Dirk Eddelbuettel
2025-Aug-25 10:46 UTC
[Rd] Do rowMeans and colMeans of complex vars need adjusting following r88444?
On 25 August 2025 at 11:54, Martin Maechler wrote: | I still agree we should address this: We do have a discrepancy | with mean() i.e., mean.default() which does "exactly" what you | do "by hand" above, and hence using is.na() for the full | complex vector, and not *separately* for Re() and Im() parts; | ... and I do tend to agree that colMeans(*, na.rm=TRUE) etc | probably should be adapted to *not* work coordinate-wise but | drop all "complex NAs" both for Re and Im.
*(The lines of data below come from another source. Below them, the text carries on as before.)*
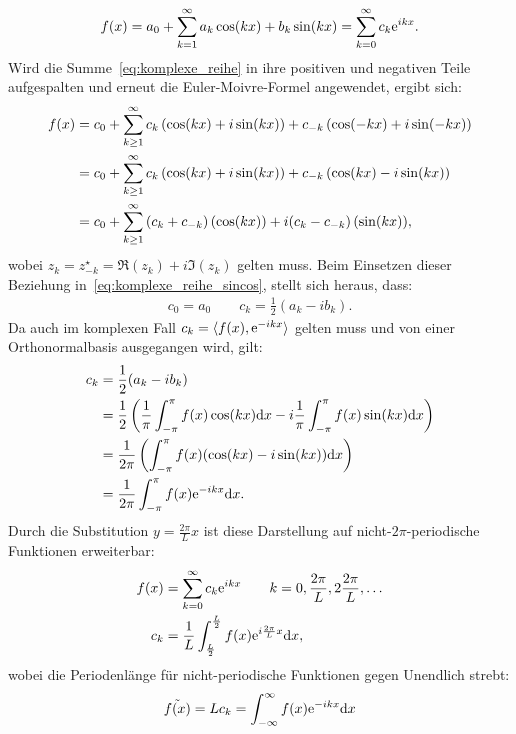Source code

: \begin{align}
\label{eq:komplexe_reihe}
    f(x) = a_0 + \sum_{k=1}^{\infty}{a_k \cos(kx)+b_k \sin(kx)}=\sum_{k=0}^{\infty}{c_k \text{e}^{ikx}}.
\end{align}
Wird die Summe~\eqref{eq:komplexe_reihe} in ihre positiven und negativen Teile aufgespalten und erneut die Euler-Moivre-Formel angewendet, ergibt sich:
\begin{align}
\label{eq:komplexe_reihe_sincos}
    f(x) &= c_0 + \sum_{k\geq 1}^{\infty}{c_k \left( \cos(kx) + i \sin(kx)\right) + c_{-k} \left( \cos(-kx) + i \sin(-kx)\right)} \notag \\
    &= c_0 + \sum_{k\geq 1}^{\infty}{c_k \left( \cos(kx) + i \sin(kx)\right) + c_{-k} \left( \cos(kx) - i \sin(kx)\right)} \notag \\
    &= c_0 + \sum_{k\geq 1}^{\infty}{(c_k + c_{-k}) \left( \cos(kx)\right) + i(c_k - c_{-k})\left( \sin(kx)\right)},
\end{align}
wobei $z_{k}=z_{-k}^\star=\Re(z_k)+i\Im(z_k)$ gelten muss. Beim Einsetzen dieser Beziehung in~\eqref{eq:komplexe_reihe_sincos}, stellt sich heraus, dass:
\begin{align*}
    c_0 = a_0 \qquad c_k = \frac{1}{2}(a_k-ib_k).
\end{align*}
Da auch im komplexen Fall $c_k = \braket{f(x),\text{e}^{-ikx}}$ gelten muss und von einer Orthonormalbasis ausgegangen wird, gilt:
\begin{align}
    c_k &= \frac{1}{2}(a_k - i b_k) \notag \\
    &= \frac{1}{2}\left(\frac{1}{\pi}\int_{-\pi}^{\pi}{f(x)\cos(kx)\text{d} x} - i\frac{1}{\pi}\int_{-\pi}^{\pi}{f(x)\sin(kx)\text{d} x}\right) \notag \\
    &= \frac{1}{2\pi}\left(\int_{-\pi}^{\pi}{f(x)(\cos(kx) - i\sin(kx))\text{d} x}\right) \notag \\
    &= \frac{1}{2\pi}\int_{-\pi}^{\pi}{f(x)\text{e}^{-ikx}\text{d} x}. \\
\end{align}
Durch die Substitution $y=\frac{2\pi}{L}x$ ist diese Darstellung auf nicht-$2\pi$-periodische Funktionen erweiterbar:
\begin{align*}
    f(x) &= \sum_{k=0}^{\infty}{c_k \text{e}^{ikx}} \qquad k=0,\frac{2\pi}{L},2\frac{2\pi}{L},\ldots \\
    c_k &= \frac{1}{L}\int_{\frac{L}{2}}^{\frac{L}{2}}{f(x)\text{e}^{i\frac{2\pi}{L}x}\text{d} x},
\end{align*}
wobei die Periodenlänge für nicht-periodische Funktionen gegen Unendlich strebt:
\begin{align*}
    \tilde{f(x)} = L c_k = \int_{-\infty}^{\infty}{f(x)\text{e}^{-ikx} \text{d} x}
\end{align*}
I agree with that. The culprit is the per-component call (here from colMeans, same for rowMeans) z <- if(is.complex(x)) .Internal(colMeans(Re(x), n, prod(dn), na.rm)) + 1i * .Internal(colMeans(Im(x), n, prod(dn), na.rm)) else .Internal(colMeans(x, n, prod(dn), na.rm)) where we may need to add a na.omit() if na.rm is TRUE. But I didn't like that idea well enough yet yesterday to propose a patch along those lines as I did not think about the comparison with mean.default which is quite convincing. Having results differ even within r-devel is quite bad indeed, and mean.default, swept by hand across rows or columns, also return what r-release returns here for a matrix containing NAs. So maybe na.omit() is the best we can do here? Dirk -- dirk.eddelbuettel.com | @eddelbuettel | edd at debian.org
Martin Maechler
2025-Aug-25 15:56 UTC
[Rd] Do rowMeans and colMeans of complex vars need adjusting following r88444?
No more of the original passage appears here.